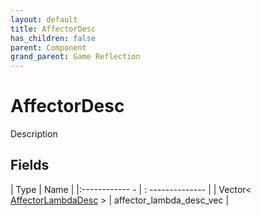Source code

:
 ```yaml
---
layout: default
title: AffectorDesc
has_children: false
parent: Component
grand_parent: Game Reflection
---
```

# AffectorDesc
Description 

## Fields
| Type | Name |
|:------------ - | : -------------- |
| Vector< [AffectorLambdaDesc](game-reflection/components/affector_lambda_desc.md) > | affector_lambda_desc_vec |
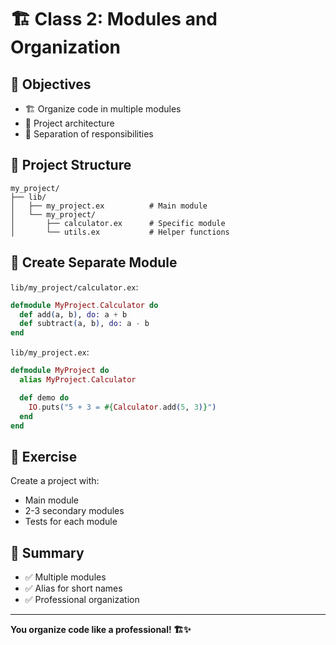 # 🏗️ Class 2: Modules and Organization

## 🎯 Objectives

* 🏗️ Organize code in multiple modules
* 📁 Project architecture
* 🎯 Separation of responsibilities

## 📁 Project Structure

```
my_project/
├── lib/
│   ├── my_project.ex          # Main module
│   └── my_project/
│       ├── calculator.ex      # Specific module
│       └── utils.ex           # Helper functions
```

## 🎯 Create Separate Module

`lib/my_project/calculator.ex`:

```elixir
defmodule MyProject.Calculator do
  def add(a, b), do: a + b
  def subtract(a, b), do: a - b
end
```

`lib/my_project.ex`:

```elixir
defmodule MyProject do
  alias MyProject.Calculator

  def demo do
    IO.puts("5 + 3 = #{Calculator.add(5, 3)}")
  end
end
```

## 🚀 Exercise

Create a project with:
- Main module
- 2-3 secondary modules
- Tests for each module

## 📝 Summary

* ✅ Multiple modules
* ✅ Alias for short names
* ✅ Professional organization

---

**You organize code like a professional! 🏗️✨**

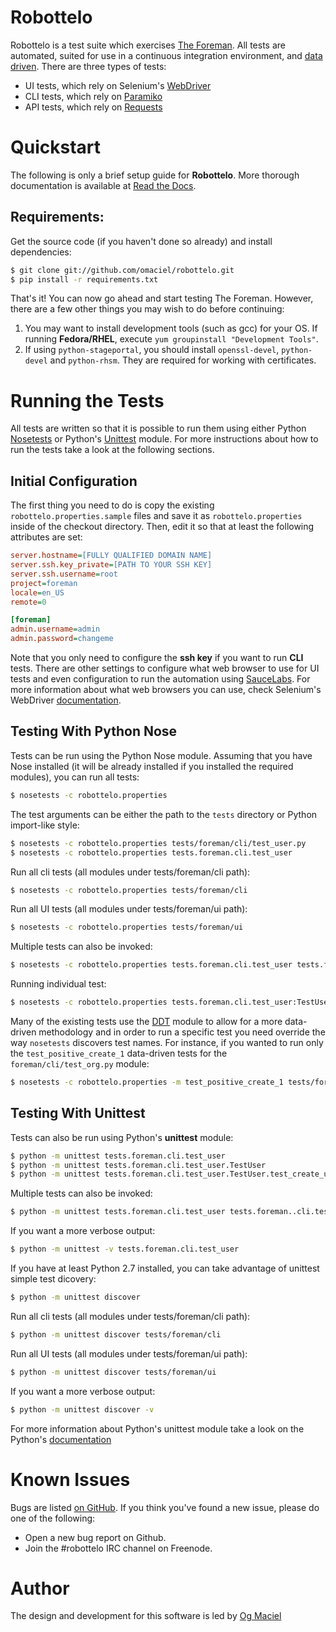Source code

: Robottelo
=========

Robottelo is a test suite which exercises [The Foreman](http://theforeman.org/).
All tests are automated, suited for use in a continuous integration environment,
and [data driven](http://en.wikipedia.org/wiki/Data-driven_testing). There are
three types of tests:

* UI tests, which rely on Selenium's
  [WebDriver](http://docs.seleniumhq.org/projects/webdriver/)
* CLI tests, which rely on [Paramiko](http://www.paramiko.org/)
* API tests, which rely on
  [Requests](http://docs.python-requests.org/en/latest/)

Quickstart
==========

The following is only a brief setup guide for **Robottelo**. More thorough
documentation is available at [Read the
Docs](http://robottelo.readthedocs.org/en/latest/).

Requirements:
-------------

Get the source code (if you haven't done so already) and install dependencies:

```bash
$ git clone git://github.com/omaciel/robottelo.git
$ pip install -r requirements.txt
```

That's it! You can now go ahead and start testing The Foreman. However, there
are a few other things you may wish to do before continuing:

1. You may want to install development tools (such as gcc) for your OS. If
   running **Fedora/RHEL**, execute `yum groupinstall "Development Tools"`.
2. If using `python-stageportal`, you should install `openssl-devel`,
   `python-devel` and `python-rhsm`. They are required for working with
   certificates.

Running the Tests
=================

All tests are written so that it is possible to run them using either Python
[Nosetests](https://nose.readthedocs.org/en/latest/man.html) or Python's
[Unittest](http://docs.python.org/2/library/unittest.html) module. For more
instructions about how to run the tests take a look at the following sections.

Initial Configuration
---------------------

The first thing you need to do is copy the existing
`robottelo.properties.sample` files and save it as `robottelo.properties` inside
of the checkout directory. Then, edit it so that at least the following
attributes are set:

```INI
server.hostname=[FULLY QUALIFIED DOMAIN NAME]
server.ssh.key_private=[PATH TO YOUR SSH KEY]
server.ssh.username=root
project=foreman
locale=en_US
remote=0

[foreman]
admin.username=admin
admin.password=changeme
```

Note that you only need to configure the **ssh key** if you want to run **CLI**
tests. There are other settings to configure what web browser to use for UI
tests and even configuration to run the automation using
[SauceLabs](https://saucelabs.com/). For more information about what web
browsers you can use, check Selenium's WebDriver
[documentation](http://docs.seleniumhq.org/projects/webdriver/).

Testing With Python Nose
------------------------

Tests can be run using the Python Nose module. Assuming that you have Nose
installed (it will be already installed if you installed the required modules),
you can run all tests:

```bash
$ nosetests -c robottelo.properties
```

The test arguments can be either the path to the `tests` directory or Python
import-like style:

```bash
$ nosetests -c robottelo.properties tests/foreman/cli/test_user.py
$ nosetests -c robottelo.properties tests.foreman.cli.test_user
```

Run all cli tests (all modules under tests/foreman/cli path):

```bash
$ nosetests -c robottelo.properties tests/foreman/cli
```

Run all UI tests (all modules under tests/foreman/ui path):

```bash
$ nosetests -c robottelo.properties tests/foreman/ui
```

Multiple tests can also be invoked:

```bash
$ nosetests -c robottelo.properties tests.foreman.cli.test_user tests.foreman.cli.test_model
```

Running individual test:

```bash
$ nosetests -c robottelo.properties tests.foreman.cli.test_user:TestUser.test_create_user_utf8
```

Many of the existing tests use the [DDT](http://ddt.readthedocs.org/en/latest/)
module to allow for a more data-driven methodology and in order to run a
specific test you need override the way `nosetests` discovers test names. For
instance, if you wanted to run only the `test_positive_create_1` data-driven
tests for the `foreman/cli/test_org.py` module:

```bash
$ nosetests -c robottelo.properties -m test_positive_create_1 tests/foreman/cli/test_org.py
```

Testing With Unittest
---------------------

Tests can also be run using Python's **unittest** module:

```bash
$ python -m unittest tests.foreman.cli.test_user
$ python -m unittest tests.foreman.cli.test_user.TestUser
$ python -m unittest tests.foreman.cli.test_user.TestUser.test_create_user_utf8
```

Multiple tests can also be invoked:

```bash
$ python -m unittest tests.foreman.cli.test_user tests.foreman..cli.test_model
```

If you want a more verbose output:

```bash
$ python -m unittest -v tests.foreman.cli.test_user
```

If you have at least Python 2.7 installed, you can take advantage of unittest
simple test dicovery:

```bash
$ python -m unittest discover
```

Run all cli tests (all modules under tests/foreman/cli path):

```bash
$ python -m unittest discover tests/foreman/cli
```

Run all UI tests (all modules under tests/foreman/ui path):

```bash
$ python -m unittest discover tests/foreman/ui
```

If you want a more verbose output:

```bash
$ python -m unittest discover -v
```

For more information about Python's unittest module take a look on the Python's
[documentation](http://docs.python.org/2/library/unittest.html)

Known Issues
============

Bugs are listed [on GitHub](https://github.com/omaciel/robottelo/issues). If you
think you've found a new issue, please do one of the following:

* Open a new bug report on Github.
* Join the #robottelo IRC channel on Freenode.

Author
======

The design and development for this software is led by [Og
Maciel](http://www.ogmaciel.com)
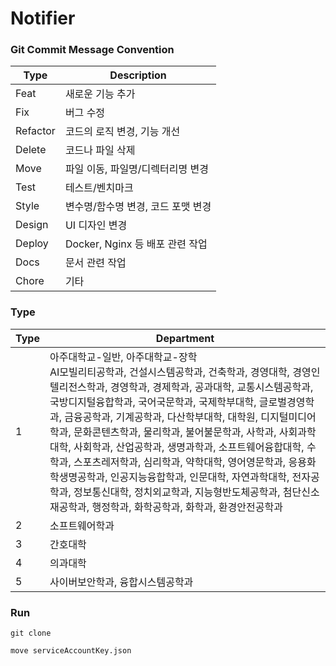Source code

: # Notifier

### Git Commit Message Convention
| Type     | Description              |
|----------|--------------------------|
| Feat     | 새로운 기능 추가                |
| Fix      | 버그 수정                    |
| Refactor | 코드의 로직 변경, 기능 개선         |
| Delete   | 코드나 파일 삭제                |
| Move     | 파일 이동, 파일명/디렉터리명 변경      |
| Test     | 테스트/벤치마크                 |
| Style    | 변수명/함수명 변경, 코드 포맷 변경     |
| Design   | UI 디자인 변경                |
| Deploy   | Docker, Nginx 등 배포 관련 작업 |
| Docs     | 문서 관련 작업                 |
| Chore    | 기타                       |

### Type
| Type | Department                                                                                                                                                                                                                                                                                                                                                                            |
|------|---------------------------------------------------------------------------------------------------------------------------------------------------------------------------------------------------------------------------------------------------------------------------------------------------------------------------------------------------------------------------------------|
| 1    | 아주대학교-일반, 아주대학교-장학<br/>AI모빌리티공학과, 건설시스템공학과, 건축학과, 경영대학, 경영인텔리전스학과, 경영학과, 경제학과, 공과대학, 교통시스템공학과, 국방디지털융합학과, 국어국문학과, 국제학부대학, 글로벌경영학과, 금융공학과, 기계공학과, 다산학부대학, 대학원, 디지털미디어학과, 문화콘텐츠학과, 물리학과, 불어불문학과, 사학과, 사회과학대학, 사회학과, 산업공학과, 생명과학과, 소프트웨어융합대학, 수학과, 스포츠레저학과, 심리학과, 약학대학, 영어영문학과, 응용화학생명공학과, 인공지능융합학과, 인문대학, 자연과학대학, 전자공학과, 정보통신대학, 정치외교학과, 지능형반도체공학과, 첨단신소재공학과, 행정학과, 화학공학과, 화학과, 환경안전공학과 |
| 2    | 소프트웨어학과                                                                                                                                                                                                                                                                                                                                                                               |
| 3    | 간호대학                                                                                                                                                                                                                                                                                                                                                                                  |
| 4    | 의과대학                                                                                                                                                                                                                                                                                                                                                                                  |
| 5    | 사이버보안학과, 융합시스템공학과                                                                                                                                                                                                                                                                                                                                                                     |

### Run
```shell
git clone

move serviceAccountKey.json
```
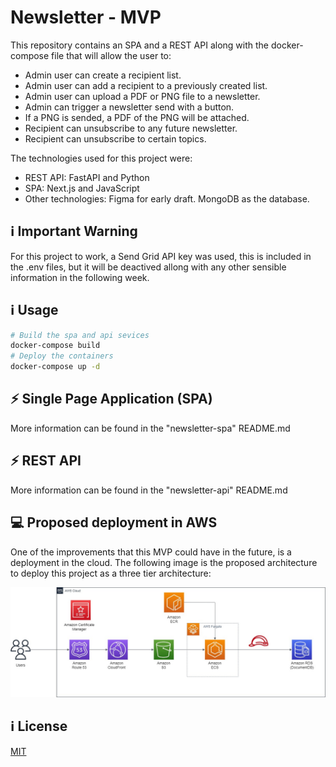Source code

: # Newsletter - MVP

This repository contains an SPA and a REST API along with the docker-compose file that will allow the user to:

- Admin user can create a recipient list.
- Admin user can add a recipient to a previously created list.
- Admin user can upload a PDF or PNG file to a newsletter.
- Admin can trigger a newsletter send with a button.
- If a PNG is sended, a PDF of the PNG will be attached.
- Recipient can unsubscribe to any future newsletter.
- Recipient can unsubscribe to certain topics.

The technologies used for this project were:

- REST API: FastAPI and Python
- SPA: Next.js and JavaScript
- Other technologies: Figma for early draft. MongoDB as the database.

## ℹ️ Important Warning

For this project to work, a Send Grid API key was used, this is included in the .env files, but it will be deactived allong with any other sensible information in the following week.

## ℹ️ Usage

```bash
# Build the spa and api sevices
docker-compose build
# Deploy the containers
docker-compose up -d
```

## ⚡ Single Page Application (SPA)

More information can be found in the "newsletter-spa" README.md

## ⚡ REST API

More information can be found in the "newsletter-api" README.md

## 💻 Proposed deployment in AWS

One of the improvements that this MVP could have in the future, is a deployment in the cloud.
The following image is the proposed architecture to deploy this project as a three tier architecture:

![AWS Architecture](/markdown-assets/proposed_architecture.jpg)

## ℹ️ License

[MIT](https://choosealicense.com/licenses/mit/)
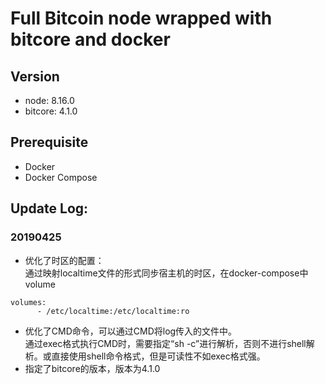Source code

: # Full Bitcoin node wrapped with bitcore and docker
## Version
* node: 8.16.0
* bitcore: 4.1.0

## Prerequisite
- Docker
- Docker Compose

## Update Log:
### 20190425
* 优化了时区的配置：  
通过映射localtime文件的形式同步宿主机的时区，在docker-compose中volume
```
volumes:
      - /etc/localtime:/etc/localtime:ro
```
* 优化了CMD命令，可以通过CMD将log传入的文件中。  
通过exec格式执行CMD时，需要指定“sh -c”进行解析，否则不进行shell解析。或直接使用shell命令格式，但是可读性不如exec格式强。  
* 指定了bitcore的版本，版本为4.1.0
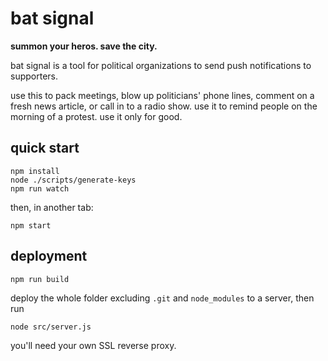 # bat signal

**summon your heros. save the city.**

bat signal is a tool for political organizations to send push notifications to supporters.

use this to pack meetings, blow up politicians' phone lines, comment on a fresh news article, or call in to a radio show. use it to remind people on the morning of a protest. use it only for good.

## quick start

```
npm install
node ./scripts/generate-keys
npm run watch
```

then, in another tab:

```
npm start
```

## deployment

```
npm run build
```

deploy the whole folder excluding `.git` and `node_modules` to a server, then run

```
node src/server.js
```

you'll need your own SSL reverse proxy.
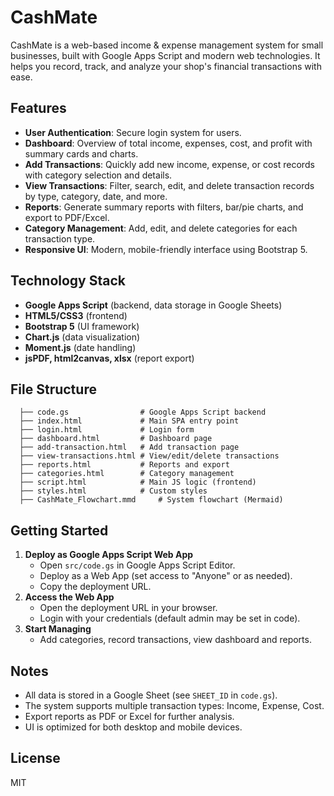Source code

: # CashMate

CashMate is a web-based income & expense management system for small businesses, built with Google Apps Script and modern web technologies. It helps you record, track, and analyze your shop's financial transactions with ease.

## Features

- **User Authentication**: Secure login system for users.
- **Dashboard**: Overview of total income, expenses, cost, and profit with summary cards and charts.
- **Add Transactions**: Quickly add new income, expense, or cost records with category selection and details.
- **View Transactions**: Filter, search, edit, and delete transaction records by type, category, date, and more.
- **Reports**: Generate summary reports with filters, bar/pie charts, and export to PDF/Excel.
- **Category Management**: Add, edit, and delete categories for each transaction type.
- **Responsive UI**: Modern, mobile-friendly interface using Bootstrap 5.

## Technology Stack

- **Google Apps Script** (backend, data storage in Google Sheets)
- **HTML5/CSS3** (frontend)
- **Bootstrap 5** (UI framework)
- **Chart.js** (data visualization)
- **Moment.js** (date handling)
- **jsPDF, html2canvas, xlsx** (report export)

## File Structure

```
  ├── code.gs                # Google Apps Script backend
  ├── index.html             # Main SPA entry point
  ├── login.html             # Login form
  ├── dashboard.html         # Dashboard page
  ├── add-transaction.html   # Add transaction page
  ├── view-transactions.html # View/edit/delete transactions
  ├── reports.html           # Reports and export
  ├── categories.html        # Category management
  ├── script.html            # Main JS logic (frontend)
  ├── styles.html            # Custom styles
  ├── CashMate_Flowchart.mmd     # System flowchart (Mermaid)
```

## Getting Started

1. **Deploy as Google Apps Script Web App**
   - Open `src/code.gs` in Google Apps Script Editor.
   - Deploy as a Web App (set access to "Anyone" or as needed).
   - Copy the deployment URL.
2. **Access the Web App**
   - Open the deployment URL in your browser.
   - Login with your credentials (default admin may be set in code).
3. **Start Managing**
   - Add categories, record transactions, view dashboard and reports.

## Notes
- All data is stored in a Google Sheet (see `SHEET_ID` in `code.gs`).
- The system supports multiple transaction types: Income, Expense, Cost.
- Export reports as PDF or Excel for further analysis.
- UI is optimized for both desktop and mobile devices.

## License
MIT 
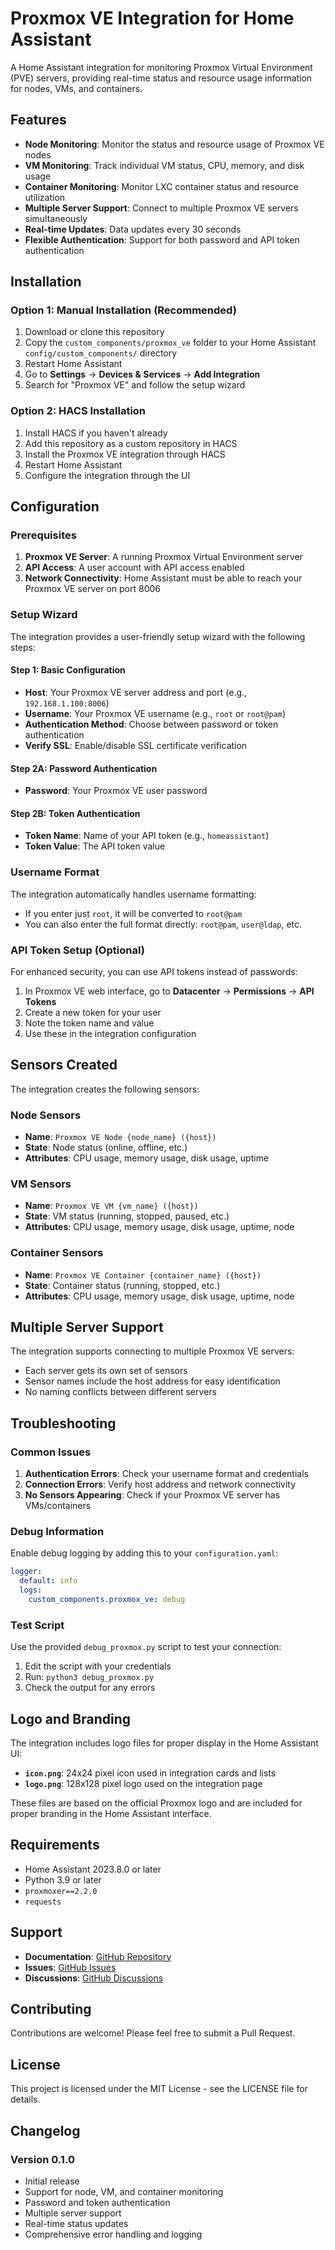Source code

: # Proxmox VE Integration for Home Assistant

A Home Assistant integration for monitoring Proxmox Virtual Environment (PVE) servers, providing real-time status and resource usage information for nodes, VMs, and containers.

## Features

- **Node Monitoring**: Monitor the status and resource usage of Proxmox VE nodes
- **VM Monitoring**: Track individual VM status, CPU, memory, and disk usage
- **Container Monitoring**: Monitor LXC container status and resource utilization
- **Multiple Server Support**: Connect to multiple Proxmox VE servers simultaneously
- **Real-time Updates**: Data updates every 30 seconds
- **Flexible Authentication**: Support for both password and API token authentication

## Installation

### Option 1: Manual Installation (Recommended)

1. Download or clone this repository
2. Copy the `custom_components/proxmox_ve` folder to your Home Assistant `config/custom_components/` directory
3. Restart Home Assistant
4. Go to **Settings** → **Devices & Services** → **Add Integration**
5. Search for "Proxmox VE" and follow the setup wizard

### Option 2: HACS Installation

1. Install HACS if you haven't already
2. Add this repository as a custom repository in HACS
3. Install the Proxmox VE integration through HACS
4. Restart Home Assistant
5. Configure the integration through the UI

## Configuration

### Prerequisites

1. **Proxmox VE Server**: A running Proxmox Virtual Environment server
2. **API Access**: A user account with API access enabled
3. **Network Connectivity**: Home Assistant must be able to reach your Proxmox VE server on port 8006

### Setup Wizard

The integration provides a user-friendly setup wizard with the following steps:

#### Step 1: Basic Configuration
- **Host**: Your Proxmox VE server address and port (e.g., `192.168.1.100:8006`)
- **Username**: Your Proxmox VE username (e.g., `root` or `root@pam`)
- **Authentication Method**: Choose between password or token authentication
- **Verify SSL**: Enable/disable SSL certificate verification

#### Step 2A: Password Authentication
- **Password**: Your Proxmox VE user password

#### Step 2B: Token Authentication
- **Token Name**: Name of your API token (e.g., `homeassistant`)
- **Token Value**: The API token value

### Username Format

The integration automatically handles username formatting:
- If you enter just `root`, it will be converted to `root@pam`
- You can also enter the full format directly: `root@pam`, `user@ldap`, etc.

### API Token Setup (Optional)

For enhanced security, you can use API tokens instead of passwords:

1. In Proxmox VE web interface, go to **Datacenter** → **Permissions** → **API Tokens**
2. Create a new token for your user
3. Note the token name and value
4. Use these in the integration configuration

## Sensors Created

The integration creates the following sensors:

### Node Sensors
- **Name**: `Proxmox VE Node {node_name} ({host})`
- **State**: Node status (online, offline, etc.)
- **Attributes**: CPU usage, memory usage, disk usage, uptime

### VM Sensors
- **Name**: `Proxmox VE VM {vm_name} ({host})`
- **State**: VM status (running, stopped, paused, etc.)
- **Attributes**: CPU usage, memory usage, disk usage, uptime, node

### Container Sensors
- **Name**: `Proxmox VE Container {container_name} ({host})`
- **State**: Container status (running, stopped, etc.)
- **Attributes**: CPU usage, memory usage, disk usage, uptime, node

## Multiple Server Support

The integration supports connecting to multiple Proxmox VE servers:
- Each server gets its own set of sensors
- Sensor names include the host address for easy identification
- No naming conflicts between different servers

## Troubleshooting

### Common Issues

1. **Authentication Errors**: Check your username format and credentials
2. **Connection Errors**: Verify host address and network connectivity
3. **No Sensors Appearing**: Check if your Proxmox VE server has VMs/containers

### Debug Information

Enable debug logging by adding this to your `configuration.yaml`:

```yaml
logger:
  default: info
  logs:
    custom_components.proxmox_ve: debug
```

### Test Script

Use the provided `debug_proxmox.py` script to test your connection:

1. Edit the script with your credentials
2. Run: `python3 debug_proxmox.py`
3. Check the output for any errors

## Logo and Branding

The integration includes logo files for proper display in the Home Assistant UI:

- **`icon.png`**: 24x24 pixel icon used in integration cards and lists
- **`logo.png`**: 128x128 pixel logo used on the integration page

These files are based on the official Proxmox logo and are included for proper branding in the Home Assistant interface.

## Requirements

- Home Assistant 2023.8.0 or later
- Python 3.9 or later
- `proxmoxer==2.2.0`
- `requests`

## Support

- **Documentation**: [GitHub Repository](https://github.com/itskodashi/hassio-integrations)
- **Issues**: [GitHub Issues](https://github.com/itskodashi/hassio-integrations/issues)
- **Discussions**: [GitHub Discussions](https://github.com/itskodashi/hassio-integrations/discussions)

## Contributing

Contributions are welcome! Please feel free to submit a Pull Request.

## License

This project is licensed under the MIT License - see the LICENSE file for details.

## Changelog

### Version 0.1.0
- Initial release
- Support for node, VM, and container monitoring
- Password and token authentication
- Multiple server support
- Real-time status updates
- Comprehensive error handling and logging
☆ ☆ ☆ ☆ ☆
## Instructions to follow
Say only how many lines among the entries above contain the string "nodes".

## Exercise response
2